Identify, in the records below, every line where the string "Remover" appears, and copy each such line.

Saved entries:
+ + + + + + +
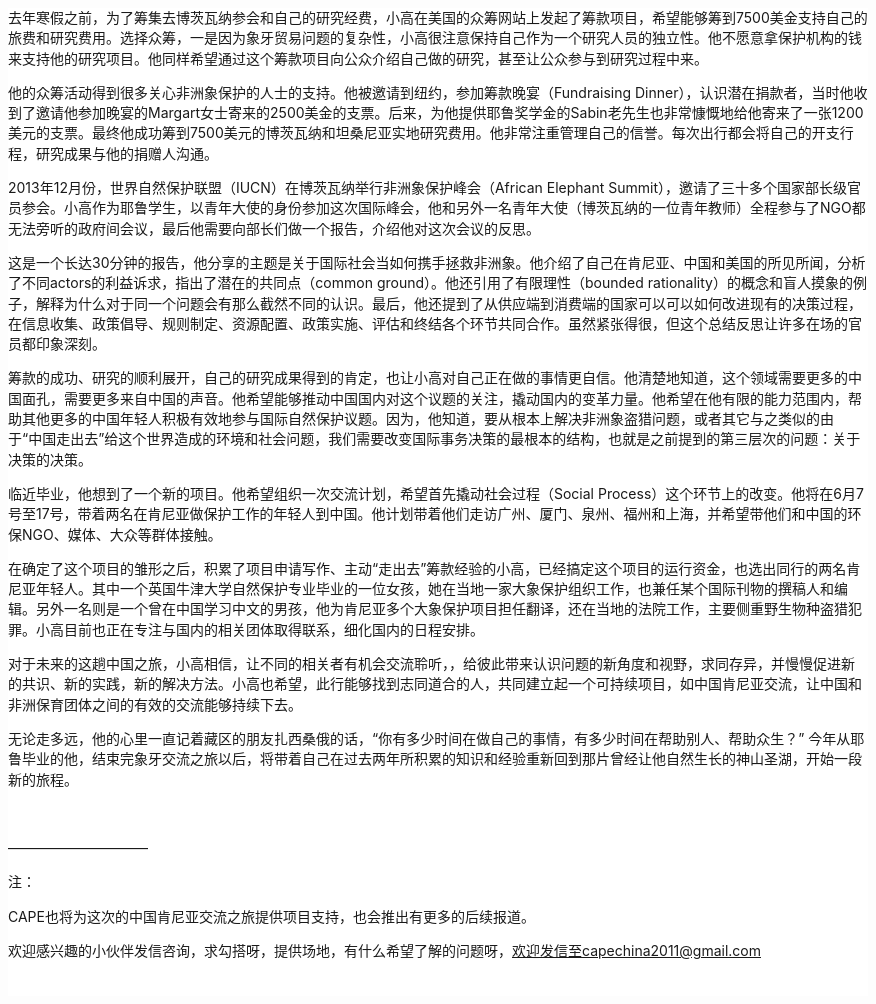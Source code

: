 去年寒假之前，为了筹集去博茨瓦纳参会和自己的研究经费，小高在美国的众筹网站上发起了筹款项目，希望能够筹到7500美金支持自己的旅费和研究费用。选择众筹，一是因为象牙贸易问题的复杂性，小高很注意保持自己作为一个研究人员的独立性。他不愿意拿保护机构的钱来支持他的研究项目。他同样希望通过这个筹款项目向公众介绍自己做的研究，甚至让公众参与到研究过程中来。

他的众筹活动得到很多关心非洲象保护的人士的支持。他被邀请到纽约，参加筹款晚宴（Fundraising Dinner），认识潜在捐款者，当时他收到了邀请他参加晚宴的Margart女士寄来的2500美金的支票。后来，为他提供耶鲁奖学金的Sabin老先生也非常慷慨地给他寄来了一张1200美元的支票。最终他成功筹到7500美元的博茨瓦纳和坦桑尼亚实地研究费用。他非常注重管理自己的信誉。每次出行都会将自己的开支行程，研究成果与他的捐赠人沟通。

2013年12月份，世界自然保护联盟（IUCN）在博茨瓦纳举行非洲象保护峰会（African Elephant Summit），邀请了三十多个国家部长级官员参会。小高作为耶鲁学生，以青年大使的身份参加这次国际峰会，他和另外一名青年大使（博茨瓦纳的一位青年教师）全程参与了NGO都无法旁听的政府间会议，最后他需要向部长们做一个报告，介绍他对这次会议的反思。

这是一个长达30分钟的报告，他分享的主题是关于国际社会当如何携手拯救非洲象。他介绍了自己在肯尼亚、中国和美国的所见所闻，分析了不同actors的利益诉求，指出了潜在的共同点（common ground）。他还引用了有限理性（bounded rationality）的概念和盲人摸象的例子，解释为什么对于同一个问题会有那么截然不同的认识。最后，他还提到了从供应端到消费端的国家可以可以如何改进现有的决策过程，在信息收集、政策倡导、规则制定、资源配置、政策实施、评估和终结各个环节共同合作。虽然紧张得很，但这个总结反思让许多在场的官员都印象深刻。

筹款的成功、研究的顺利展开，自己的研究成果得到的肯定，也让小高对自己正在做的事情更自信。他清楚地知道，这个领域需要更多的中国面孔，需要更多来自中国的声音。他希望能够推动中国国内对这个议题的关注，撬动国内的变革力量。他希望在他有限的能力范围内，帮助其他更多的中国年轻人积极有效地参与国际自然保护议题。因为，他知道，要从根本上解决非洲象盗猎问题，或者其它与之类似的由于“中国走出去”给这个世界造成的环境和社会问题，我们需要改变国际事务决策的最根本的结构，也就是之前提到的第三层次的问题：关于决策的决策。

临近毕业，他想到了一个新的项目。他希望组织一次交流计划，希望首先撬动社会过程（Social Process）这个环节上的改变。他将在6月7号至17号，带着两名在肯尼亚做保护工作的年轻人到中国。他计划带着他们走访广州、厦门、泉州、福州和上海，并希望带他们和中国的环保NGO、媒体、大众等群体接触。

在确定了这个项目的雏形之后，积累了项目申请写作、主动“走出去”筹款经验的小高，已经搞定这个项目的运行资金，也选出同行的两名肯尼亚年轻人。其中一个英国牛津大学自然保护专业毕业的一位女孩，她在当地一家大象保护组织工作，也兼任某个国际刊物的撰稿人和编辑。另外一名则是一个曾在中国学习中文的男孩，他为肯尼亚多个大象保护项目担任翻译，还在当地的法院工作，主要侧重野生物种盗猎犯罪。小高目前也正在专注与国内的相关团体取得联系，细化国内的日程安排。

对于未来的这趟中国之旅，小高相信，让不同的相关者有机会交流聆听，，给彼此带来认识问题的新角度和视野，求同存异，并慢慢促进新的共识、新的实践，新的解决方法。小高也希望，此行能够找到志同道合的人，共同建立起一个可持续项目，如中国肯尼亚交流，让中国和非洲保育团体之间的有效的交流能够持续下去。

无论走多远，他的心里一直记着藏区的朋友扎西桑俄的话，“你有多少时间在做自己的事情，有多少时间在帮助别人、帮助众生？” 今年从耶鲁毕业的他，结束完象牙交流之旅以后，将带着自己在过去两年所积累的知识和经验重新回到那片曾经让他自然生长的神山圣湖，开始一段新的旅程。

&nbsp;

——————————

注：

CAPE也将为这次的中国肯尼亚交流之旅提供项目支持，也会推出有更多的后续报道。

欢迎感兴趣的小伙伴发信咨询，求勾搭呀，提供场地，有什么希望了解的问题呀，欢迎发信至capechina2011@gmail.com

&nbsp;

 [1]: http://hicape.com/2012/11/my-nianbaoyuze/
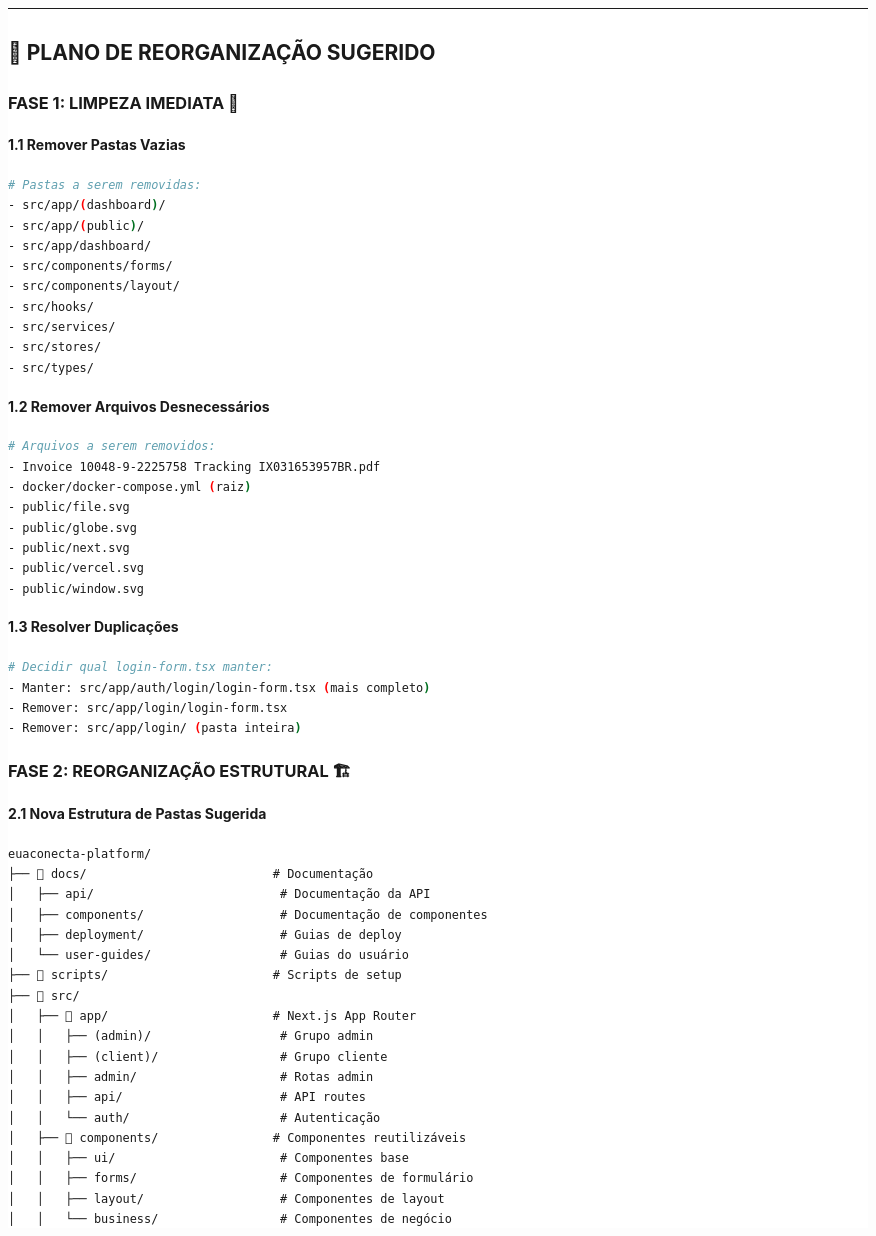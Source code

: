 
---

## 🎯 **PLANO DE REORGANIZAÇÃO SUGERIDO**

### **FASE 1: LIMPEZA IMEDIATA** 🧹

#### **1.1 Remover Pastas Vazias**
```bash
# Pastas a serem removidas:
- src/app/(dashboard)/
- src/app/(public)/
- src/app/dashboard/
- src/components/forms/
- src/components/layout/
- src/hooks/
- src/services/
- src/stores/
- src/types/
```

#### **1.2 Remover Arquivos Desnecessários**
```bash
# Arquivos a serem removidos:
- Invoice 10048-9-2225758 Tracking IX031653957BR.pdf
- docker/docker-compose.yml (raiz)
- public/file.svg
- public/globe.svg
- public/next.svg
- public/vercel.svg
- public/window.svg
```

#### **1.3 Resolver Duplicações**
```bash
# Decidir qual login-form.tsx manter:
- Manter: src/app/auth/login/login-form.tsx (mais completo)
- Remover: src/app/login/login-form.tsx
- Remover: src/app/login/ (pasta inteira)
```

### **FASE 2: REORGANIZAÇÃO ESTRUTURAL** 🏗️

#### **2.1 Nova Estrutura de Pastas Sugerida**
```
euaconecta-platform/
├── 📁 docs/                          # Documentação
│   ├── api/                          # Documentação da API
│   ├── components/                   # Documentação de componentes
│   ├── deployment/                   # Guias de deploy
│   └── user-guides/                  # Guias do usuário
├── 📁 scripts/                       # Scripts de setup
├── 📁 src/
│   ├── 📁 app/                       # Next.js App Router
│   │   ├── (admin)/                  # Grupo admin
│   │   ├── (client)/                 # Grupo cliente
│   │   ├── admin/                    # Rotas admin
│   │   ├── api/                      # API routes
│   │   └── auth/                     # Autenticação
│   ├── 📁 components/                # Componentes reutilizáveis
│   │   ├── ui/                       # Componentes base
│   │   ├── forms/                    # Componentes de formulário
│   │   ├── layout/                   # Componentes de layout
│   │   └── business/                 # Componentes de negócio
```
+ + + + + + +
» **YOUR SOLUTION**:
#### **1.1 Remover Pastas Vazias**
#### **1.2 Remover Arquivos Desnecessários**
- Remover: src/app/login/login-form.tsx
- Remover: src/app/login/ (pasta inteira)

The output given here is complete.